— ZOSTAW JĄ! — wrzasnął przerażony Natsu, wijąc się na ziemi z bólu.
— Ale... Dlaczego? — spytał niewinnie generał. — Ja tylko wykonuję rozkazy. Przecież jesteście mordercami.
— Nic nie zrobiliśmy — jęczała blondynka, wciąż błagalnym wzrokiem patrząc na przyjaciela, który ledwo utrzymywał przytomność.
Energicznie próbowała szukać kluczy, lecz jak na przekleństwo, musiała je akurat zostawić w domu. Przecież mieli wyjść tylko na chwilę. Dlaczego ich nie wzięła?
Modląc się, by ktoś ich uratował, postanowiła, że zrobi wszystko, aby utrzymać Natsu przy życiu. Każda sekunda była bezcenna, więc musiała jakoś zagadać generała.
— Próbujecie nas wrobić. Prawda? — zaczęła niepewnie. — Potrzebny jest ktoś winny, a my akurat się wam napatoczyliśmy?
— Panienka troszkę za dużo myśli, ale i tak, i nie — rzekł Katumi.
Mężczyzna podszedł i chwycił obcięty kawałek kamizelki Dragneela, po czym zaczął nim wycierać zakrwawione ostrze.
— Co masz na myśli? — ciągnęła dalej.
— Ktoś nam zaproponował ugodę — odpowiedział, nie kryjąc się z niczym. — Masz rację. Potrzebowaliśmy winnych, ale na początku mieliśmy wziąć kogoś innego. Dopiero wczoraj przyszedł do nas pewien człowiek z propozycją, z którą nie mogliśmy się nie zgodzić.
— Dlaczego my?
— Nie wiem. — Wzruszył niewinnie ramionami. — My tylko robimy to, co do nas należy. A przynajmniej ja — dodał.
— A jaki ty masz powód?
Ostatkami sił Natsu próbował zachować przytomność, lecz były to tylko marne próby. Chciał walczyć, ochronić Lucy, lecz jego ciałem całkowicie zawładną ból i otępienie. Jego zmysły, niczym szalejące morze, buzowały w nim, zabierając ostatnie oddechy i władzę nad samym sobą.
— Chyba zaraz ten chłopak zdechnie — rzekł wesoło Katumi, ignorując wcześniejsze pytanie Lucy.
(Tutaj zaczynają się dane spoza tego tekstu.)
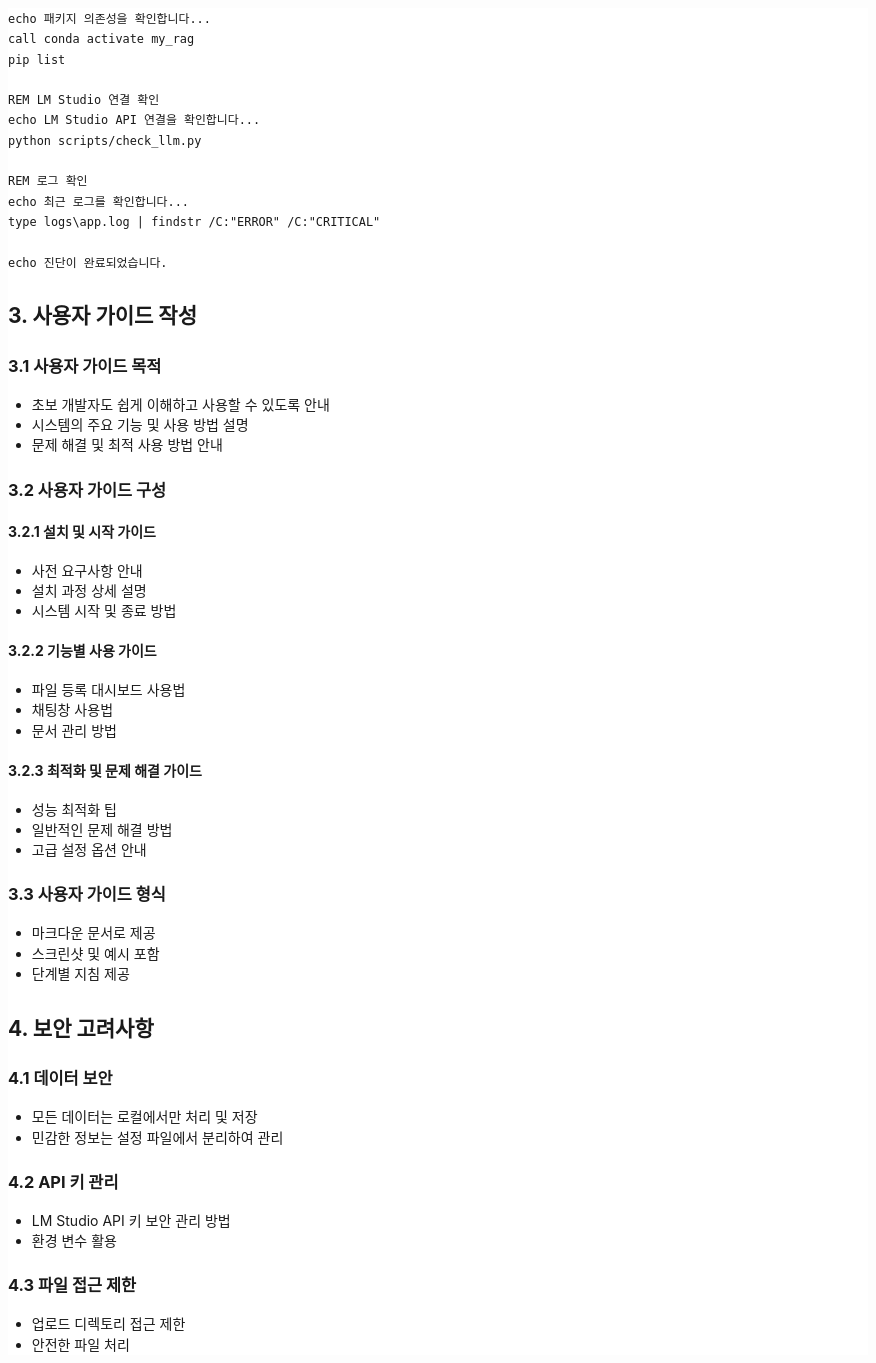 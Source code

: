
 ```batch
echo 패키지 의존성을 확인합니다...
call conda activate my_rag
pip list

REM LM Studio 연결 확인
echo LM Studio API 연결을 확인합니다...
python scripts/check_llm.py

REM 로그 확인
echo 최근 로그를 확인합니다...
type logs\app.log | findstr /C:"ERROR" /C:"CRITICAL"

echo 진단이 완료되었습니다.
```

## 3. 사용자 가이드 작성

### 3.1 사용자 가이드 목적
- 초보 개발자도 쉽게 이해하고 사용할 수 있도록 안내
- 시스템의 주요 기능 및 사용 방법 설명
- 문제 해결 및 최적 사용 방법 안내

### 3.2 사용자 가이드 구성

#### 3.2.1 설치 및 시작 가이드
- 사전 요구사항 안내
- 설치 과정 상세 설명
- 시스템 시작 및 종료 방법

#### 3.2.2 기능별 사용 가이드
- 파일 등록 대시보드 사용법
- 채팅창 사용법
- 문서 관리 방법

#### 3.2.3 최적화 및 문제 해결 가이드
- 성능 최적화 팁
- 일반적인 문제 해결 방법
- 고급 설정 옵션 안내

### 3.3 사용자 가이드 형식
- 마크다운 문서로 제공
- 스크린샷 및 예시 포함
- 단계별 지침 제공

## 4. 보안 고려사항

### 4.1 데이터 보안
- 모든 데이터는 로컬에서만 처리 및 저장
- 민감한 정보는 설정 파일에서 분리하여 관리

### 4.2 API 키 관리
- LM Studio API 키 보안 관리 방법
- 환경 변수 활용

### 4.3 파일 접근 제한
- 업로드 디렉토리 접근 제한
- 안전한 파일 처리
Generał podszedł do umierającego Dragneela i spojrzał na niego wzrokiem pełnym pogardy. Nauczony od małego, że należy walczyć do samego końca, gardził Pogromcą Smoków, który poddał się po tak małych ranach. Sam, niosąc jeszcze gorsze obrażenia na swoim ciele, bił się zaciekle do samego końca, walcząc o to, co było dla niego ważne. A Natsu? Leżał żałośnie na trawie, wykrwawiając się, a walczyła o niego jedynie słaba kobieta, która miała na tyle odwagi, by zaryzykować wszystko.
— Sądzę — Katumi przeniósł wzrok na Lucy — że z przyjemnością zajmę się tą blondynka po twojej śmierci. — Pochylił się nad chłopakiem i czule szepnął mu na ucho: — W łóżku będzie cudowna. Wręcz idealna żona.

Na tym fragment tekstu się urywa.